Play Therapy

What is Play….

Play is the work of children!  Play facilitates the child’s physical, intellectual, emotional and social development.  In healthy play, children grow and learn, building a strong brain that is necessary for healthy adult living.

When children experience difficulties, they will play out the difficulties, reworking the issues until there is resolution of the problem.   The play process is similar to adults talking out problems with friends and peers until they have developed a solution to their problem.  If children are unable to play out their problems (perhaps they do not know how; the environment may prevents them; there are child-specific factors) the child becomes stuck and is unable to resolve the problem.  In this situation parents will typically see a variety of negative emotional responses and behaviors as the child’s internal system becomes increasingly overwhelmed.

Childhood is hard work!

There are many struggles that children experience in their school and social lives that challenge their abilities to cope. Children may show temper tantrums, explosive/moody behavoir or headaches, stomach aches, sleep difficulties, heightened fears and clingy behaviors over a period of time. Some children and families are able to resolve the problems and the symptoms go away.  If a child, with the help of parents and significant others, is unable to deal with their struggles then the child is usually referred  to a therapist, specifically a Play Therapist.


Who is a Play Therapist…

A Certified/Registered Play Therapist has a Master’s Degree or higher in Clinical Social Work, Psychology or Counselling and has completed post Master’s training and Certification in Child Psychotherapy and Play Therapy.  The Play Therapist is specifically trained to therapeutically play with children at different developmental stages to help children overcome and/or work- through serious issues using playful techniques.


What is Play Therapy….

Play Therapy developed half a century ago with therapists using interventions directed at the play (language) of children to help the child work through problems.  Different styles and approaches of Play Therapy have evolved over the last few decades.  Research has shown the effectiveness of different types of play therapy to help children with a variety of different issues.   For more information on play therapy see the links.

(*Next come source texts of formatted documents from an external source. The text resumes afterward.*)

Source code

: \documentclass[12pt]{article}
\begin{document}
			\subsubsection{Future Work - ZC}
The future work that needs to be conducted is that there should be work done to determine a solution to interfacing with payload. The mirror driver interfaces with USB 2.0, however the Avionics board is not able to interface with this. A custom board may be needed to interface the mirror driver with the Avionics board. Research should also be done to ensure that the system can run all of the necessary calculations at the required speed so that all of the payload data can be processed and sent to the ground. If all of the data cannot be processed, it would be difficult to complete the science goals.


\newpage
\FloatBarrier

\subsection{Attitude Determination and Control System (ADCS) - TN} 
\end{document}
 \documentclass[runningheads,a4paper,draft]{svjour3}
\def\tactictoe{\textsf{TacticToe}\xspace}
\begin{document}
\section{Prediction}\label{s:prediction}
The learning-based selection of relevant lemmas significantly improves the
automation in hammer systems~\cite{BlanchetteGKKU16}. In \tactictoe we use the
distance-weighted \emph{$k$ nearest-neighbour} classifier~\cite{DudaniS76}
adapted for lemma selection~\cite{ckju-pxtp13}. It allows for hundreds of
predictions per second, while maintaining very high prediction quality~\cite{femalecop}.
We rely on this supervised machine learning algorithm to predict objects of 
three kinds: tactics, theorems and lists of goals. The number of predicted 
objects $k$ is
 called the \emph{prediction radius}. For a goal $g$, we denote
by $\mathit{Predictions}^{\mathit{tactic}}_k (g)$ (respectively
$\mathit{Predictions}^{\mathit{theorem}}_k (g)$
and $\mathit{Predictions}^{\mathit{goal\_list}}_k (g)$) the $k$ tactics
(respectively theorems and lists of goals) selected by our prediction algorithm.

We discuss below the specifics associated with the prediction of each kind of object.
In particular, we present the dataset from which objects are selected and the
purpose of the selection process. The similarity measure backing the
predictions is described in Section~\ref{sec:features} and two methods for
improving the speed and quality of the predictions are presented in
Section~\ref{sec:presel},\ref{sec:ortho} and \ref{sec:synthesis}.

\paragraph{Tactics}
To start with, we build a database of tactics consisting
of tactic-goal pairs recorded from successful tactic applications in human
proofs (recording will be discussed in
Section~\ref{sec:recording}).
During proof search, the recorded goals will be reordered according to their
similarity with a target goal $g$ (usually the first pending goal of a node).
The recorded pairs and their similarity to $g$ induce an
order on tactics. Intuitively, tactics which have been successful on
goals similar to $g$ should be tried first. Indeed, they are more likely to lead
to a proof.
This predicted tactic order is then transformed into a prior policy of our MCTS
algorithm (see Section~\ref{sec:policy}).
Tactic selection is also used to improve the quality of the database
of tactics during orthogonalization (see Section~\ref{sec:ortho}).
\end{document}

What Play Therapy can help with….

  • Divorce and Family conflicts
  • Bereavement, grief and loss issues
  • Health related issues and chronic illness
  • Family Violence
  • Trauma
  • Physical, Sexual and Emotional abuse
  • Bullying and peer related issues
  • Low Self-esteem
  • Fears and Anxiety
  • Sadness and Depression
  • Anger and Oppositional Defiant Behavior
  • Attention Deficit and Compulsive Behaviors
  • Autistic Spectrum Disorders
  • Attachment related issues
  • Social-Emotional Issues


If you, friends/relatives, or other professionals assess your child to have problems in his/her physical, emotional, intellectual and/or social development, or someone has diagnosed your child with a mental health disorder,  please contact me to set up a confidential appointment.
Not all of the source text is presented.